BACKGROUND : Antimicrobial resistance is becoming increasingly important in both human and veterinary medicine.
This study investigated the proportion of antimicrobial resistant samples and resistance patterns of Staphylococcus
isolates from cats presented at a veterinary teaching hospital in South Africa. Records of 216 samples from cats that
were submitted to the bacteriology laboratory of the University of Pretoria academic veterinary hospital between
2007 and 2012 were evaluated. Isolates were subjected to antimicrobial susceptibility testing against a panel of 15
drugs using the disc diffusion method. Chi square and Fisher’s exact tests were used to assess simple associations
between antimicrobial resistance and age group, sex, breed and specimen type. Additionally, associations between
Staphylococcus infection and age group, breed, sex and specimen type were assessed using logistic regression.
RESULTS : Staphylococcus spp. isolates were identified in 17.6% (38/216) of the samples submitted and 4.6% (10/216)
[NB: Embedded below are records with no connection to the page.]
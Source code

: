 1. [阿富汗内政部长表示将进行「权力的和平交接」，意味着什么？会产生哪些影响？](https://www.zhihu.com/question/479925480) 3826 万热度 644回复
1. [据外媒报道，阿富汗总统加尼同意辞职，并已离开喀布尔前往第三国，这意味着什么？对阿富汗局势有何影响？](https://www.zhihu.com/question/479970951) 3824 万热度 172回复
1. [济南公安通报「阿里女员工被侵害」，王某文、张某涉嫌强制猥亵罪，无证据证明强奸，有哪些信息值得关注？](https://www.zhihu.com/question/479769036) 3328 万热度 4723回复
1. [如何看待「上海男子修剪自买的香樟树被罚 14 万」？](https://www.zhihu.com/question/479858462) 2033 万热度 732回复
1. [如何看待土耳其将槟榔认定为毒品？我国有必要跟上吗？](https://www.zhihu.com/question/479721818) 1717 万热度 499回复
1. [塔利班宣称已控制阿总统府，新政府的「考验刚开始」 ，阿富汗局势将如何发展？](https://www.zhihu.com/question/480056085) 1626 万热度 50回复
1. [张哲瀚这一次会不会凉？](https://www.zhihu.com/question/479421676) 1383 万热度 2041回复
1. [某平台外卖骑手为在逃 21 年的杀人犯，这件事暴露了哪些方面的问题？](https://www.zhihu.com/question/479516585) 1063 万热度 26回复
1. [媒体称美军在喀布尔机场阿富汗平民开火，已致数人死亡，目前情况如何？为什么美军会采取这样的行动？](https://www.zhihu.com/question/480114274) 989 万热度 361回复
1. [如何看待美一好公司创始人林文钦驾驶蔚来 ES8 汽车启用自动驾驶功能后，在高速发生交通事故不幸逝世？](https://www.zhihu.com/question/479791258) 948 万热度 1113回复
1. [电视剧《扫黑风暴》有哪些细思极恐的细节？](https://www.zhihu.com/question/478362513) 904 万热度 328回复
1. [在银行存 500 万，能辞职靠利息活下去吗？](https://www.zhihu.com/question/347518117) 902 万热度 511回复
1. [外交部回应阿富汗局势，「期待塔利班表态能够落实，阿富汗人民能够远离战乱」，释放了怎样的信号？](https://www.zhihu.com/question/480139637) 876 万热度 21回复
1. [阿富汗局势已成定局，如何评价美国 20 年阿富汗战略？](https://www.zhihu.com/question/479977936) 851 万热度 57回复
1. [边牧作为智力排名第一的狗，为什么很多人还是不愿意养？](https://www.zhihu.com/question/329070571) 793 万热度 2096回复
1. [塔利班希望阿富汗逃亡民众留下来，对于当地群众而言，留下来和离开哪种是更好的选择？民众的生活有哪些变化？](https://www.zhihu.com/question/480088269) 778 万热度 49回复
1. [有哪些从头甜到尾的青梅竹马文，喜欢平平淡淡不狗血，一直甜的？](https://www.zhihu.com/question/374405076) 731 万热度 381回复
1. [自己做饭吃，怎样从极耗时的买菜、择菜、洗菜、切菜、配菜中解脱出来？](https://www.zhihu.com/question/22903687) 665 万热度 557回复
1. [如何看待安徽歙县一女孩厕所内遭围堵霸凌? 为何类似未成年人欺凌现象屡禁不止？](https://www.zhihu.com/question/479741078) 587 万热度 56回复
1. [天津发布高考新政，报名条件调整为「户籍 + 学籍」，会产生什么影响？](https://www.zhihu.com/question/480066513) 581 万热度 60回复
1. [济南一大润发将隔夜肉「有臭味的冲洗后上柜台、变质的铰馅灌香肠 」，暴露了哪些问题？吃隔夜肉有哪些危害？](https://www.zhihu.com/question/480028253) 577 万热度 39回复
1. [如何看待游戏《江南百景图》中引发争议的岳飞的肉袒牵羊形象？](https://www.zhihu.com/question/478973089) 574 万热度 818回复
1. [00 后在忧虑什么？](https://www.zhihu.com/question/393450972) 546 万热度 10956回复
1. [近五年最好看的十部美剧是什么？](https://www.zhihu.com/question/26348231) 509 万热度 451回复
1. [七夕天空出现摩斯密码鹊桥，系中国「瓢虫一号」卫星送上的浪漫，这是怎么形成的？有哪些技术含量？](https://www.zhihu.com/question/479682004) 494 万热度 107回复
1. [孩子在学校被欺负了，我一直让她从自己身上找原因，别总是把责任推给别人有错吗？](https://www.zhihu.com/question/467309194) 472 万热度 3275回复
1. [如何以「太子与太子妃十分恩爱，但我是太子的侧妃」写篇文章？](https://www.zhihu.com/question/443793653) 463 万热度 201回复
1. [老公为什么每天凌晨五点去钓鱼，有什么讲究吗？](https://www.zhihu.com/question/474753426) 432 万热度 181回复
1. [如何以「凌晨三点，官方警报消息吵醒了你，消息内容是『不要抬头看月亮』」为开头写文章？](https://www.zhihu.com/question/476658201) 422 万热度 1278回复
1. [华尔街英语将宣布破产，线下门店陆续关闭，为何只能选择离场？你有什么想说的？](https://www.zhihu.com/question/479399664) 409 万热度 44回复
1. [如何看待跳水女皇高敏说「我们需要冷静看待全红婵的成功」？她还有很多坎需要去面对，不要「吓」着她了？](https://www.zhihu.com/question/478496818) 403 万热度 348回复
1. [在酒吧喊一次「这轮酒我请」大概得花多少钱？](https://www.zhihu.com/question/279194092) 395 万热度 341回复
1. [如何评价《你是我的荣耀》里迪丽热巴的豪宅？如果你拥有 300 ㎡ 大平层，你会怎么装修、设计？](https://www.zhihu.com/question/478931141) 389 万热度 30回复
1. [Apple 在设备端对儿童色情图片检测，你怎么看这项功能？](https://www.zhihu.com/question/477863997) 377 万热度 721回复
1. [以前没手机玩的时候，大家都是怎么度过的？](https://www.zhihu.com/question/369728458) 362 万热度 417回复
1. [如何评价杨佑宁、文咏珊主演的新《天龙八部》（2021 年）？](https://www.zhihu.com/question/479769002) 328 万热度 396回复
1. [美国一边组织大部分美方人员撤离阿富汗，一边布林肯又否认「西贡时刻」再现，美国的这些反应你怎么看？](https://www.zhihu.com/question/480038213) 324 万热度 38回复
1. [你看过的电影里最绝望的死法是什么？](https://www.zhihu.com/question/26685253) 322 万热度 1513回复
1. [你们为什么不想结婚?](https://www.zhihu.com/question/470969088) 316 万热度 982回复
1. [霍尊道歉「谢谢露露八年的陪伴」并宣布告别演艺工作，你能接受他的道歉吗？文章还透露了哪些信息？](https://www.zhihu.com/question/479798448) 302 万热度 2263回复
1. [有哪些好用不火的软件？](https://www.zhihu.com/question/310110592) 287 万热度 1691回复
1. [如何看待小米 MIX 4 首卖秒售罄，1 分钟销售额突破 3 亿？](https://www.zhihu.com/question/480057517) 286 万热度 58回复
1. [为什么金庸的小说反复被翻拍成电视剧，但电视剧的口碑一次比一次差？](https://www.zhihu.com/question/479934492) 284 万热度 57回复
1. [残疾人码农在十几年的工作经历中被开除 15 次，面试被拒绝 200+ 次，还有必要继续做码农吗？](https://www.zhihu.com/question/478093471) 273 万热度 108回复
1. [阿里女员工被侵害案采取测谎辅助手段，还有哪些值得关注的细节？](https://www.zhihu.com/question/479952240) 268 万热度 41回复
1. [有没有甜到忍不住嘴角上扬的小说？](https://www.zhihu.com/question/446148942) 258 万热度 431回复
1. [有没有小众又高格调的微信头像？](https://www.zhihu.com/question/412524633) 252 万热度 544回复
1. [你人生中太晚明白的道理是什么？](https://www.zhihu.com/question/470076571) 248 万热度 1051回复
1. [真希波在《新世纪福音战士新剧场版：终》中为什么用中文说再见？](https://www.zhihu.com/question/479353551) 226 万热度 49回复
of these were unspeciated. The majority (61.1%,11/18) of the isolates were from skin samples, followed by otitis
media (34.5%, 10/29). Coagulase Positive Staphylococcus (CoPS) comprised 11.1% (24/216) of the samples of which
7.9% (17/216) were S. intermedius group and 3.2% (7/216) were S. aureus. Among the Coagulase Negative
Staphylococcus (CoNS) (1.9%, 4/216), S. felis and S. simulans each constituted 0.9% (2/216). There was a
significant association between Staphylococcus spp. infection and specimen type with odds of infection
being higher for ear canal and skin compared to urine specimens. There were higher proportions of
samples resistant to clindamycin 34.2% (13/25), ampicillin 32.4% (2/26), lincospectin 31.6% (12/26) and
penicillin-G 29.0% (11/27). Sixty three percent (24/38) of Staphylococcus spp. were resistant to one
antimicrobial agent and 15.8% were multidrug resistant (MDR). MDR was more common among S. aureus 28.6%
(2/7) than S. intermedius group isolates 11.8% (2/17). One S. intermedius group isolate was resistant to all β-lactam
antimicrobial agents tested.
CONCLUSION : S. intermedius group was the most common cause of skin infections and antimicrobial resistance was not
wide spread among cats presented at the veterinary academic hospital in South Africa. However, the presence of MDRStaphylococcus
spp. and isolates resistant to all β-lactams is of both public health and animal health concern.